Well, while Maria was curious about what would await us in South East Asia, I was never 100% convinced about our decision. With the border coming closer, the payment for the special permit waiting, I couldn’t ignore my inner feelings anymore as my motivation dwindled. During my first time in South East Asia I discovered countless places I loved and surely many more would await us. Especially the thought of returning to Indonesia and the Philippines had great appeal. But the main problem: If we’d go to SEA, we were about to stay there nearly a year.
Why that? The land route back west would lead us into western China and Central Asia – and to travel those parts in winter would mean serious hardship to acute danger. So the decision would be, to rush through everything in Eastern Asia and reach the ‘Stan’ before winter or wait till next spring…2016. we just could not see us spending that much time in SEA.
Three months in India brought us pretty far away from our usual way of traveling. We barely hitchhiked, rarely camped, stayed in hotels a lot, planned our destination more and felt like ‘tourists’ pretty often. That fault lies partly in us but partly in the conditions given. I know from experience, that in too many places in SEA we could just end up traveling the same way – and it is absolutely not what we are longing for right now! We felt we could have made an adventure out of it for about two or three months….but not for a year (especially considering how the monsoon would limit our movement till around November).
Lastly, we are completely aware, that Myanmar and also Thailand afterwards would mean nothing but enduring devilish heat. Up to 45°C in the dusty plains would restrict us even more than the monsoon possibly would. So what the hell should we do there?? Two countries of nearly pure transit to reach Malaysia and Indonesia?
The last minute emergence brake finally put the red light up for South East Asia. To summarize, no SEA…
- …because we are looking for a different idea of traveling, which is much more likely to be found around the Middle East or generally speaking: In less touristy developed places.
- …because we are not ready to stay in SEA for nearly a year due to climatic conditions and neither to take a flight out when getting sick of it.
- …because we would be killed by heat in April / May / June until we would be limited by the monsoon rains in wide parts of SEA afterwards from June – October / November.

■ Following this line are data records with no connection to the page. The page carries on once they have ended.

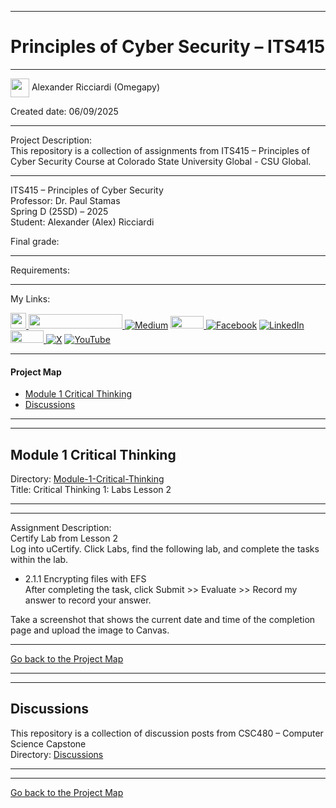 ﻿-----------------------------------------------------------------------------------------------------------------------------
# Principles of Cyber Security – ITS415 
-----------------------------------------------------------------------------------------------------------------------------

<img width="30" height="30" align="center" src="https://github.com/user-attachments/assets/a8e0ea66-5d8f-43b3-8fff-2c3d74d57f53"> Alexander Ricciardi (Omegapy)      

Created date: 06/09/2025  

-----------------------------------------------------------------------------------------------------------------------------

Project Description:    
This repository is a collection of assignments from ITS415 – Principles of Cyber Security Course at Colorado State University Global - CSU Global.  

-----------------------------------------------------------------------------------------------------------------------------

ITS415 – Principles of Cyber Security  
Professor: Dr. Paul Stamas  
Spring D (25SD) – 2025   
Student: Alexander (Alex) Ricciardi   

Final grade:  

-----------------------------------------------------------------------------------------------------------------------------

Requirements:  


-----------------------------------------------------------------------------------------------------------------------------
My Links:   

<i><a href="https://www.alexomegapy.com" target="_blank"><img width="25" height="25" src="https://github.com/user-attachments/assets/a8e0ea66-5d8f-43b3-8fff-2c3d74d57f53"></i>
<i><a href="https://www.alexomegapy.com" target="_blank"><img width="150" height="23" src="https://github.com/user-attachments/assets/caa139ba-6b78-403f-902b-84450ff4d563"></i>
[![Medium](https://img.shields.io/badge/Medium-12100E?style=for-the-badge&logo=medium&logoColor=whit)](https://medium.com/@alex.omegapy)
<i><a href="https://dev.to/alex_ricciardi" target="_blank"><img width="53" height="20" src="https://github.com/user-attachments/assets/3dee9933-d8c9-4a38-b32e-b7a3c55e7e97"></i>
[![Facebook](https://img.shields.io/badge/Facebook-%231877F2.svg?logo=Facebook&logoColor=white)](https://www.facebook.com/profile.php?id=100089638857137)
[![LinkedIn](https://img.shields.io/badge/LinkedIn-%230077B5.svg?logo=linkedin&logoColor=white)](https://linkedin.com/in/alex-ricciardi)
<i><a href="https://www.threads.net/@alexomegapy?hl=en" target="_blank"><img width="53" height="20" src="https://github.com/user-attachments/assets/58c9e833-4501-42e4-b4fe-39ffafba99b2"></i>
[![X](https://img.shields.io/badge/X-black.svg?logo=X&logoColor=white)](https://x.com/AlexOmegapy)
[![YouTube](https://img.shields.io/badge/YouTube-%23FF0000.svg?logo=YouTube&logoColor=white)](https://www.youtube.com/channel/UC4rMaQ7sqywMZkfS1xGh2AA)  
   
-----------------------------------------------------------------------------------------------------------------------------

#### Project Map  

- [Module 1 Critical Thinking](#module-1-critical-thinking)   
- [Discussions](#discussions)

-----------------------------------------------------------------------------------------------------------------------------
-----------------------------------------------------------------------------------------------------------------------------
## Module 1 Critical Thinking 
Directory: [Module-1-Critical-Thinking](https://github.com/Omegapy/My-Academics-Portfolio/tree/main/BS-Computer-Science/Principles-of-Cyber-Security-ITS415/Module-1-Critical-Thinking)   
Title: Critical Thinking 1: Labs Lesson 2  

-----------------------------------------------------------------------------------------------------------------------------
-----------------------------------------------------------------------------------------------------------------------------

Assignment Description:  
Certify Lab from Lesson 2  
Log into uCertify. Click Labs, find the following lab, and complete the tasks within the lab.  
- 2.1.1 Encrypting files with EFS  
After completing the task, click Submit >> Evaluate >> Record my answer to record your answer.

Take a screenshot that shows the current date and time of the completion page and upload the image to Canvas.

-------------------------------------------------------------------------------------------

[Go back to the Project Map](#project-map)  

-----------------------------------------------------------------------------------------------------------------------------
-----------------------------------------------------------------------------------------------------------------------------
## Discussions 
This repository is a collection of discussion posts from CSC480 – Computer Science Capstone  
Directory: [Discussions]()

-----------------------------------------------------------------------------------------------------------------------------
-----------------------------------------------------------------------------------------------------------------------------

[Go back to the Project Map](#project-map)


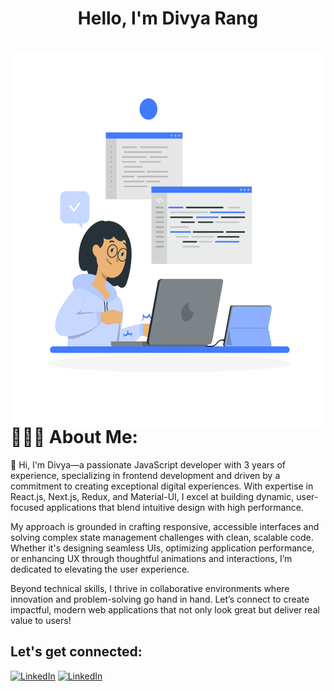 <h1 align="center">  Hello, I'm Divya Rang </h1>

 <br/>
  <img align="right" alt="GIF" src="https://github.com/divyarang24/divyarang24/blob/main/image.svg" width="500" height="600" />
<h1>👨🏻‍💻 About Me:</h1>

<p>


 
 👋 Hi, I'm Divya—a passionate JavaScript developer with 3 years of experience, specializing in frontend development and driven by a commitment to creating exceptional digital experiences. With expertise in React.js, Next.js, Redux, and Material-UI, I excel at building dynamic, user-focused applications that blend intuitive design with high performance.

My approach is grounded in crafting responsive, accessible interfaces and solving complex state management challenges with clean, scalable code. Whether it's designing seamless UIs, optimizing application performance, or enhancing UX through thoughtful animations and interactions, I’m dedicated to elevating the user experience.

Beyond technical skills, I thrive in collaborative environments where innovation and problem-solving go hand in hand. Let’s connect to create impactful, modern web applications that not only look great but deliver real value to users!



</p>


##  Let's get connected:

<p>
 <a href="https://www.linkedin.com/in/divya-rang-3a0002230/" target="_blank"><img alt="LinkedIn" src="https://img.shields.io/badge/linkedin-%230077B5.svg?&style=for-the-badge&logo=linkedin&logoColor=white"  height="30px"/></a> 
  <a href="divyarang24@gmail.com" target="_blank"><img alt="LinkedIn" src="https://img.shields.io/badge/Gmail-8A2BE2?&style=for-the-badge&logo=gmail&logoColor=white"  height="30px"/></a> 

 
</p>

- …because…apart from all rationality our feelings voted against it.
Where now? What now?
Browsing the map, playing with our imagination and remembering traveler’s tales there is one specific area in the direct surroundings the makes us pretty excited: Central Asia.
After we couldn’t go from Iran due to freezing temperatures in December and January, right now a brilliant season to be there started. Yet, it is so close but so far away: How to get there??
One other rumor we heard is cause for great but careful excitement: The perspective of finally getting a shot at the Pakistani visa in Kathmandu, Nepal. The idea of finally managing to reach Pakistan and eventually crossing the legendary Karakorum Highway into Western China surely increases our heart beat rate dramatically just thinking of it! The next step is clear: Nepal! From Assam in eastern India we made our first moves westwards after seven months towards the sunrise and arrived in Varanasi from where Nepal is in direct reach.
Nepal itself is a tempting place as it allows us to escape the crazy heat building up in central India (Today: 42°C) and the thought of hiking in the Himalayas is not without any appeal at all! A good practice for what would await us in Central Asia in any case.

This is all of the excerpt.